Congressional Democrats called on DeJoy, a donor to Republican President Donald Trump, and U.S. Postal Service Chairman Robert Duncan to testify in an Aug. 24 committee hearing.

“The President has explicitly stated his intention to manipulate the Postal Service to deny eligible voters access to the ballot in pursuit of his own re-election,” Democrats including House Speaker Nancy Pelosi, Senate Minority Leader Chuck Schumer and House Oversight Chairwoman Carolyn Maloney said in a joint statement. “The Postmaster General and top Postal Service leadership must answer to the Congress and the American people as to why they are pushing these dangerous new policies that threaten to silence the voices of millions, just months before the election.”

My bold.

If only the House is holding hearings, then that’s not “answering to Congress,” i.e. the whole Congress.

To wit:

Indie rocker Tim Kasher asked John “Cliff Clavin” Ratzenberger to record something supporting the postal service. He agreed.

“(CNN)Embattled Postmaster General Louis DeJoy reversed course Tuesday, saying that all changes being made to the Postal Service would be suspended until after the November 3 election, just as 20 Democratic states announced plans to file federal lawsuits.
DeJoy said that some of the deferred decisions mean that retail hours at post offices will not change, mail processing equipment and blue collection boxes will remain in place and no mail processing facilities will be closed.
At least 20 Democratic attorneys general across the country are launching a multi-pronged legal effort to push back on the recent changes that disrupted mail delivery across the country and triggered accusations that Trump and his appointees are trying to undermine mail-in voting.”
Sounds like “vote early because the 4th we’re gonna fuck shit up.” You know, to a cynic.

But how many collection boxes and processing equipment have already been removed? Will that be restored, or are we still going to have diminished capacity ahead of the election?

I don’t know. Is he still testifying before the House? Let AOC at him.

AOC? Give me Katie Porter.

1-2 punch!

I’m down with that. :smiley:

Oh, and yes, the hearing is still going forward so the question posed by @Dewey_Finn can be answered, along with others.

…Texas doesn’t offer vote by mail to everyone. You can vote absentee — by mail — if you’re going to be out of your home county during the elections, if you’re disabled, jailed or 65 years old or older. Fear of voting in person during a pandemic doesn’t count as a disability, the courts have said.

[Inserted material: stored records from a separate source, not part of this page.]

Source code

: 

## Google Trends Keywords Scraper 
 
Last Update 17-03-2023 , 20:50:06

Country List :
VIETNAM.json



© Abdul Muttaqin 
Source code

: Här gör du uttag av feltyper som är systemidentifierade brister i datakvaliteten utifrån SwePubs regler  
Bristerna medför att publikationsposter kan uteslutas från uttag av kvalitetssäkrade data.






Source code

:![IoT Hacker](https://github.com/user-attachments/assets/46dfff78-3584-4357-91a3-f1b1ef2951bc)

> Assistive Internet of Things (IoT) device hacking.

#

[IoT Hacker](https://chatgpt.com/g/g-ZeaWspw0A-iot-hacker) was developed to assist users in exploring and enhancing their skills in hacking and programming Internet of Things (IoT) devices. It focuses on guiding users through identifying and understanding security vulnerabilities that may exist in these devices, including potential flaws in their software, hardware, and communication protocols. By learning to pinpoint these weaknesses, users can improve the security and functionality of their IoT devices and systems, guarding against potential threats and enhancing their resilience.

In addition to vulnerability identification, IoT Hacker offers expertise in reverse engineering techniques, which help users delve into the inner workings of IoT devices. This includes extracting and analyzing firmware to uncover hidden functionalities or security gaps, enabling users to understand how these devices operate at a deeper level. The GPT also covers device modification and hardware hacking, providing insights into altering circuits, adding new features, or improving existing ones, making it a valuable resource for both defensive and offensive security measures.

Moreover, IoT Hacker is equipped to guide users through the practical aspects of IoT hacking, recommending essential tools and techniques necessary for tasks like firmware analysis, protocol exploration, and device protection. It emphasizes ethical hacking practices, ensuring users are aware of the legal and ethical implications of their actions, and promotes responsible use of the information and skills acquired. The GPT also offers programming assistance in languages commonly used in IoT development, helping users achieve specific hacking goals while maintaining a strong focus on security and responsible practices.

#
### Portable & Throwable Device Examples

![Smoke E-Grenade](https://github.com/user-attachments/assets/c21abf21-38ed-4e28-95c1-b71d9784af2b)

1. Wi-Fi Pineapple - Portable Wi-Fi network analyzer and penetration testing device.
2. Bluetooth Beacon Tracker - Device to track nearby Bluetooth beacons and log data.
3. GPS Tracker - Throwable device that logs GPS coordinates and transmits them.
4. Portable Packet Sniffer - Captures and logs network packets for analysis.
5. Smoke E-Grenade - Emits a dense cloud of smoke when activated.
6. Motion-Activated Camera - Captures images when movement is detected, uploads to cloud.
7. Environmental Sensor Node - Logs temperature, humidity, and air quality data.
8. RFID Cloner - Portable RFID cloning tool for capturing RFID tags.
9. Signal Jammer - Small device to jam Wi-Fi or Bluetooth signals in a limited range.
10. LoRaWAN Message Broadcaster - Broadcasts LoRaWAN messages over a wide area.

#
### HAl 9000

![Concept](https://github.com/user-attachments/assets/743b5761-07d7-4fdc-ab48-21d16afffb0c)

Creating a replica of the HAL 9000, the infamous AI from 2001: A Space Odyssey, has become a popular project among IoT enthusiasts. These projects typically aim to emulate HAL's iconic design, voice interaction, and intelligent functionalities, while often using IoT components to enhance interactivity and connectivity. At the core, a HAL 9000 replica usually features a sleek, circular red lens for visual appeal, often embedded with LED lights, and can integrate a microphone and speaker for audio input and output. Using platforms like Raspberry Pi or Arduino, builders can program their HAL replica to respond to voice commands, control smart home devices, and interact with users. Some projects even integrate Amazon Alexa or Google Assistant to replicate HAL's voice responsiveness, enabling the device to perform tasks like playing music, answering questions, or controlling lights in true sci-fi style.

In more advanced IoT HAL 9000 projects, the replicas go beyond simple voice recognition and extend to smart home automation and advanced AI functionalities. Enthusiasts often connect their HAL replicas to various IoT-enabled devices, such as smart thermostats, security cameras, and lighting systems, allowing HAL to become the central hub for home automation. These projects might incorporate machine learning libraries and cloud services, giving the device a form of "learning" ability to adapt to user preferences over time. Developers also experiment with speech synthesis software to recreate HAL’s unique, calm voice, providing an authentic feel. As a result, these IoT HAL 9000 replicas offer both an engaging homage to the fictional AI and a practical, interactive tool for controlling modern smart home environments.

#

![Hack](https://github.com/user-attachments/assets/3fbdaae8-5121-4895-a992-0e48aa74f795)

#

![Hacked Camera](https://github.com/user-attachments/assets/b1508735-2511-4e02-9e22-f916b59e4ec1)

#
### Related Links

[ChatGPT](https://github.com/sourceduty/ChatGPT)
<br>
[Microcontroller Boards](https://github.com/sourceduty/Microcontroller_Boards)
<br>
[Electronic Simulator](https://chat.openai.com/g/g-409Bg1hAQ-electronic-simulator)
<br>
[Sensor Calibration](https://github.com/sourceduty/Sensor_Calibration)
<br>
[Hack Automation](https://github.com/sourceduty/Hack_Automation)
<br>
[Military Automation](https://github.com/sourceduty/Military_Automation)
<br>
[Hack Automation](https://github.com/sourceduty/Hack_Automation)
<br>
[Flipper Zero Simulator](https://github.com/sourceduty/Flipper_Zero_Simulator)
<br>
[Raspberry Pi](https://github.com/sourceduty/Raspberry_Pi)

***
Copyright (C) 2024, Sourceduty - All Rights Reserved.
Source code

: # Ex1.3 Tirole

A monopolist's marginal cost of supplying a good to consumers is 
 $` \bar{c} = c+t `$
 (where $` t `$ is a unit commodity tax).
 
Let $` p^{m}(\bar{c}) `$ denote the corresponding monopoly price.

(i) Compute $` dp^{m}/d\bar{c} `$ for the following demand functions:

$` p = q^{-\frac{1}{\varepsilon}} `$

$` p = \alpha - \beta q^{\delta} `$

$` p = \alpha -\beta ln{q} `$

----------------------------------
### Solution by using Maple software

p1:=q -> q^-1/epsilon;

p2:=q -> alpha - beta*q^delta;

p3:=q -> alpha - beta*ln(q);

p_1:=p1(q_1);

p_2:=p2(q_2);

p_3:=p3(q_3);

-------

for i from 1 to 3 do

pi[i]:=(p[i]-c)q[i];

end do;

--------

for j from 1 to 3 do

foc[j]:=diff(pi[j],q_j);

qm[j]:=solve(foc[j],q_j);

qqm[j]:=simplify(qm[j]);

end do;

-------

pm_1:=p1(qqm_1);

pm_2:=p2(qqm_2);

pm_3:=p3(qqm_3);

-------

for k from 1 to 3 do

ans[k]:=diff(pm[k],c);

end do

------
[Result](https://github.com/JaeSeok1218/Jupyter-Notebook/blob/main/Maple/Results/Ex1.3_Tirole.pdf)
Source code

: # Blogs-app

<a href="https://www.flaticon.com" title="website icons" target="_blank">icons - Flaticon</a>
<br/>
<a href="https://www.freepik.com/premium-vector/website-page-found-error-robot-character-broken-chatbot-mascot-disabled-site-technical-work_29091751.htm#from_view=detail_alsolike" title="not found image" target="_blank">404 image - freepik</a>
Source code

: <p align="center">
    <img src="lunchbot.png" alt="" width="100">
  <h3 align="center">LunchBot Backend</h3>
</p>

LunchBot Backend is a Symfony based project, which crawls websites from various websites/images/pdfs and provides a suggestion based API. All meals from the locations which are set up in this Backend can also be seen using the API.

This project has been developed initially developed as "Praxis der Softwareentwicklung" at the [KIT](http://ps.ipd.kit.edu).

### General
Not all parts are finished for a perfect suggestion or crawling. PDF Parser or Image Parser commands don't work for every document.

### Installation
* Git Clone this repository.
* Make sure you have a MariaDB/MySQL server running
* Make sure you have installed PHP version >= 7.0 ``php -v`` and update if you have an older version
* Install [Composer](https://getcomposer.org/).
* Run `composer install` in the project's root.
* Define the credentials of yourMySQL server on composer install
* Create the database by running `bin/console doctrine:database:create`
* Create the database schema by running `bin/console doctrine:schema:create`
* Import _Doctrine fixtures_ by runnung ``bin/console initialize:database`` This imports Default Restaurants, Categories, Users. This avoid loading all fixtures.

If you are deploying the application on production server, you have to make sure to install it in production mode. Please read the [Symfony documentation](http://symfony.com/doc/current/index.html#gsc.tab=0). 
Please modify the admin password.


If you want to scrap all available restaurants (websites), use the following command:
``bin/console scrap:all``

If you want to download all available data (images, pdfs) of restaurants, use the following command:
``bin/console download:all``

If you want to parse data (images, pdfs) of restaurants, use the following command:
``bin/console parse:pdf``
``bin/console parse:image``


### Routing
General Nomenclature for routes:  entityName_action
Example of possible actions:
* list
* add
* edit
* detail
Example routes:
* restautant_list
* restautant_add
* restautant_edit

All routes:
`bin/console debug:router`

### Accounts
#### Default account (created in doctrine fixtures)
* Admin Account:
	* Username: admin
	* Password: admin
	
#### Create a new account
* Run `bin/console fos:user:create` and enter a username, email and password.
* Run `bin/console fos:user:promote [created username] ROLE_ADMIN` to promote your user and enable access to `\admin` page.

Even if you do qualify for a mail ballot in Texas, watch those deadlines. Election officials have to have your application in their possession by Oct. 23 — just days before the Nov. 3 election. With slow mail deliveries, that’s pressing your luck. You send an application, they send a ballot, you vote and send it back; even in good times, that’s tight.

Texas is full of them [prominent stumbling blocks]. You can’t register to vote online, and you can’t register at all for this year’s general election after Oct. 5. Texas requires voters to carry government-issued photo identification, a security measure that has survived court challenges but not criticism that it’s an unnecessary complication designed to intimidate and impede voters.

It’s not like this everywhere. Some states allow voters to register to vote on election day. Most don’t require excuses or extra qualifications from voters who want to vote by mail. Some simply send ballots to all of their citizens, who then cast votes by mail or by dropping their ballots in secure public boxes where they can be gathered and counted.

It’s like they’re trying to make it easy.

At least Texas allows dead people to vote. Not every state can claim that.